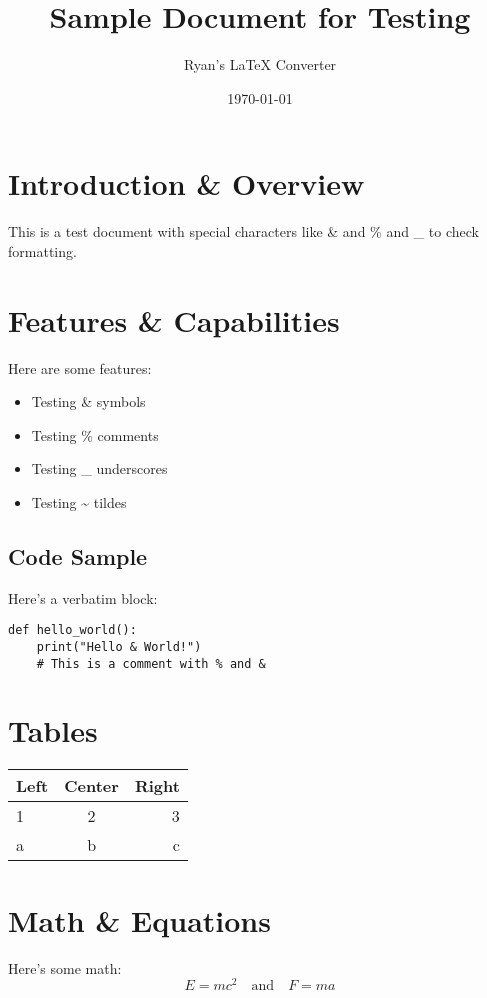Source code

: \documentclass{article}
\title{Sample Document for Testing}
\author{Ryan's LaTeX Converter}
\date{\today}
\begin{document}
\maketitle

\section{Introduction \& Overview}
This is a test document with special characters like \& and \% and \_ to check formatting.

\section{Features \& Capabilities}
Here are some features:
\begin{itemize}
    \item Testing \& symbols
    \item Testing \% comments
    \item Testing \_ underscores
    \item Testing \textasciitilde{} tildes
\end{itemize}

\subsection{Code Sample}
Here's a verbatim block:
\begin{verbatim}
def hello_world():
    print("Hello & World!")
    # This is a comment with % and &
\end{verbatim}

\section{Tables}
\begin{tabular}{|l|c|r|}
    \hline
    Left & Center & Right \\
    \hline
    1 & 2 & 3 \\
    a & b & c \\
    \hline
\end{tabular}

\section{Math \& Equations}
Here's some math:
\begin{equation*}
    E = mc^{2} \quad \text{and} \quad F = ma
\end{equation*}
\end{document}
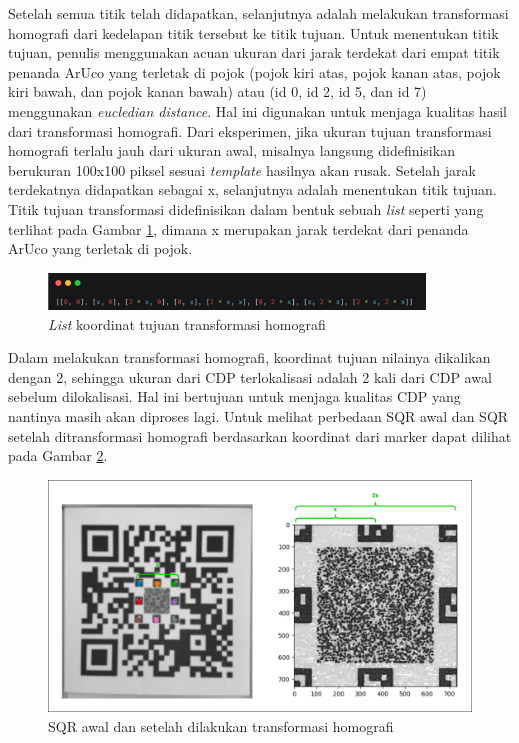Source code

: Setelah semua titik telah didapatkan, selanjutnya adalah melakukan transformasi homografi dari kedelapan titik tersebut ke titik tujuan. Untuk menentukan titik
tujuan, penulis menggunakan acuan ukuran dari jarak terdekat dari empat titik penanda ArUco yang terletak di pojok (pojok kiri atas, pojok kanan atas, pojok
kiri bawah, dan pojok kanan bawah) atau (id 0, id 2, id 5, dan id 7) menggunakan \emph{eucledian distance}. Hal ini digunakan untuk menjaga kualitas hasil dari
transformasi homografi. Dari eksperimen, jika ukuran tujuan transformasi homografi terlalu jauh dari ukuran awal, misalnya langsung didefinisikan berukuran
100x100 piksel sesuai \emph{template} hasilnya akan rusak. Setelah jarak terdekatnya didapatkan sebagai x, selanjutnya adalah menentukan titik tujuan. Titik
tujuan transformasi didefinisikan dalam bentuk sebuah \emph{list} seperti yang terlihat pada Gambar \ref{Fig: 3-koordinattujuan}, dimana x merupakan jarak
terdekat dari penanda ArUco yang terletak di pojok.

\begin{figure}[h]
	\centering
	\includegraphics[width=10cm]{contents/chapter-3/3-koordinattujuan.png}
	\caption{\emph{List} koordinat tujuan transformasi homografi}
	\label{Fig: 3-koordinattujuan}
\end{figure}

Dalam melakukan transformasi homografi, koordinat tujuan nilainya dikalikan dengan 2, sehingga ukuran dari CDP terlokalisasi adalah 2 kali dari CDP awal
sebelum dilokalisasi. Hal ini bertujuan untuk menjaga kualitas CDP yang nantinya masih akan diproses lagi. Untuk melihat perbedaan SQR awal dan SQR setelah
ditransformasi homografi berdasarkan koordinat dari marker dapat dilihat pada Gambar \ref{Fig: 3-hasillokalisasi}.

\begin{figure}[h]
	\centering
	\includegraphics[width=13cm]{contents/chapter-3/3-hasillokalisasi.png}
	\caption{SQR awal dan setelah dilakukan transformasi homografi}
	\label{Fig: 3-hasillokalisasi}
\end{figure}

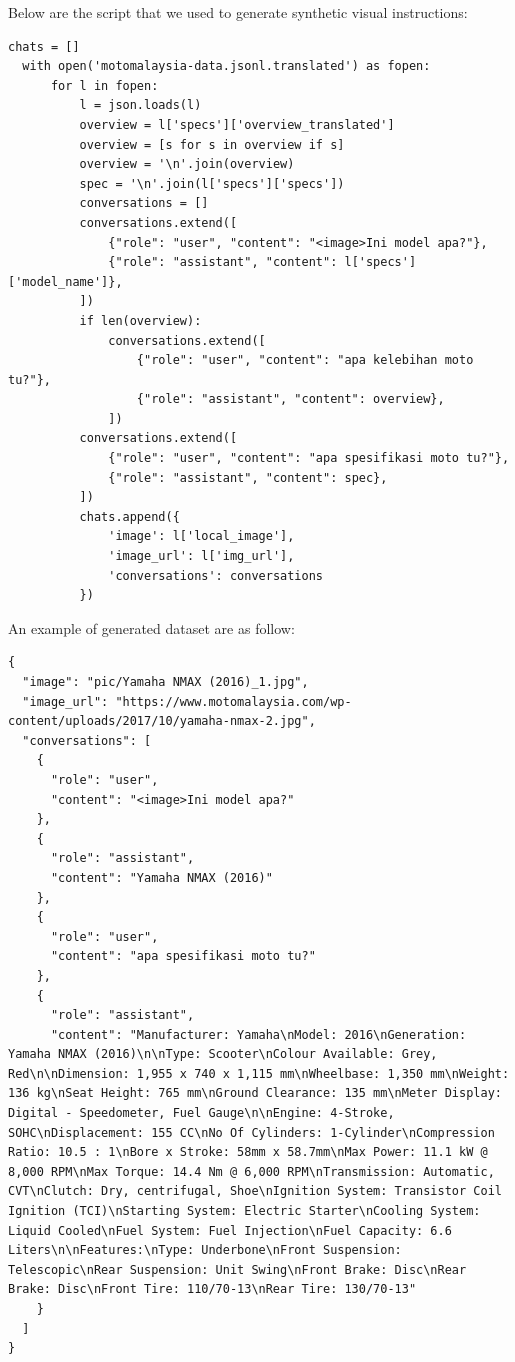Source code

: \documentclass[preprint]{article}
\begin{document}
Below are the script that we used to generate synthetic visual instructions:
\begin{lstlisting}[breaklines=true]
  chats = []
  with open('motomalaysia-data.jsonl.translated') as fopen:
      for l in fopen:
          l = json.loads(l)
          overview = l['specs']['overview_translated']
          overview = [s for s in overview if s]
          overview = '\n'.join(overview)
          spec = '\n'.join(l['specs']['specs'])
          conversations = []
          conversations.extend([
              {"role": "user", "content": "<image>Ini model apa?"},
              {"role": "assistant", "content": l['specs']['model_name']},
          ])
          if len(overview):
              conversations.extend([
                  {"role": "user", "content": "apa kelebihan moto tu?"},
                  {"role": "assistant", "content": overview},
              ])
          conversations.extend([
              {"role": "user", "content": "apa spesifikasi moto tu?"},
              {"role": "assistant", "content": spec},
          ])
          chats.append({
              'image': l['local_image'],
              'image_url': l['img_url'],
              'conversations': conversations
          })
\end{lstlisting}
An example of generated dataset are as follow:
\begin{lstlisting}[breaklines=true]
{
  "image": "pic/Yamaha NMAX (2016)_1.jpg",
  "image_url": "https://www.motomalaysia.com/wp-content/uploads/2017/10/yamaha-nmax-2.jpg",
  "conversations": [
    {
      "role": "user",
      "content": "<image>Ini model apa?"
    },
    {
      "role": "assistant",
      "content": "Yamaha NMAX (2016)"
    },
    {
      "role": "user",
      "content": "apa spesifikasi moto tu?"
    },
    {
      "role": "assistant",
      "content": "Manufacturer: Yamaha\nModel: 2016\nGeneration: Yamaha NMAX (2016)\n\nType: Scooter\nColour Available: Grey, Red\n\nDimension: 1,955 x 740 x 1,115 mm\nWheelbase: 1,350 mm\nWeight: 136 kg\nSeat Height: 765 mm\nGround Clearance: 135 mm\nMeter Display: Digital - Speedometer, Fuel Gauge\n\nEngine: 4-Stroke, SOHC\nDisplacement: 155 CC\nNo Of Cylinders: 1-Cylinder\nCompression Ratio: 10.5 : 1\nBore x Stroke: 58mm x 58.7mm\nMax Power: 11.1 kW @ 8,000 RPM\nMax Torque: 14.4 Nm @ 6,000 RPM\nTransmission: Automatic, CVT\nClutch: Dry, centrifugal, Shoe\nIgnition System: Transistor Coil Ignition (TCI)\nStarting System: Electric Starter\nCooling System: Liquid Cooled\nFuel System: Fuel Injection\nFuel Capacity: 6.6 Liters\n\nFeatures:\nType: Underbone\nFront Suspension: Telescopic\nRear Suspension: Unit Swing\nFront Brake: Disc\nRear Brake: Disc\nFront Tire: 110/70-13\nRear Tire: 130/70-13"
    }
  ]
}
\end{lstlisting}
\end{document}
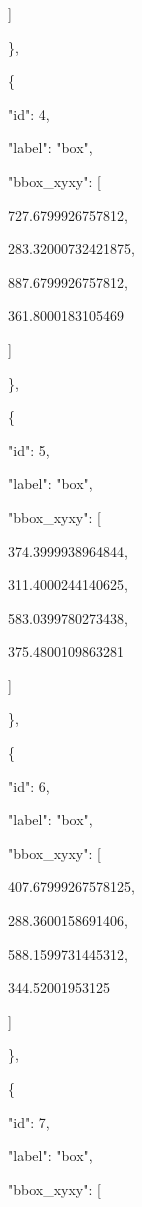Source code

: \documentclass[10pt,a4paper]{article}
\begin{document}
      ]\par
    \},\allowbreak{}\par
    \{\par
      "id":\allowbreak{} 4,\allowbreak{}\par
      "label":\allowbreak{} "box",\allowbreak{}\par
      "bbox\_xyxy":\allowbreak{} [\par
        727.6799926757812,\allowbreak{}\par
        283.32000732421875,\allowbreak{}\par
        887.6799926757812,\allowbreak{}\par
        361.8000183105469\par
      ]\par
    \},\allowbreak{}\par
    \{\par
      "id":\allowbreak{} 5,\allowbreak{}\par
      "label":\allowbreak{} "box",\allowbreak{}\par
      "bbox\_xyxy":\allowbreak{} [\par
        374.3999938964844,\allowbreak{}\par
        311.4000244140625,\allowbreak{}\par
        583.0399780273438,\allowbreak{}\par
        375.4800109863281\par
      ]\par
    \},\allowbreak{}\par
    \{\par
      "id":\allowbreak{} 6,\allowbreak{}\par
      "label":\allowbreak{} "box",\allowbreak{}\par
      "bbox\_xyxy":\allowbreak{} [\par
        407.67999267578125,\allowbreak{}\par
        288.3600158691406,\allowbreak{}\par
        588.1599731445312,\allowbreak{}\par
        344.52001953125\par
      ]\par
    \},\allowbreak{}\par
    \{\par
      "id":\allowbreak{} 7,\allowbreak{}\par
      "label":\allowbreak{} "box",\allowbreak{}\par
      "bbox\_xyxy":\allowbreak{} [\par
\end{document}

════════════════════

TASK REQUIREMENTS =>
Every line of the listing above that includes "caption" should be copied out.

WRITTEN RESPONSE =>
	\caption{\emph{List} koordinat tujuan transformasi homografi}
	\caption{SQR awal dan setelah dilakukan transformasi homografi}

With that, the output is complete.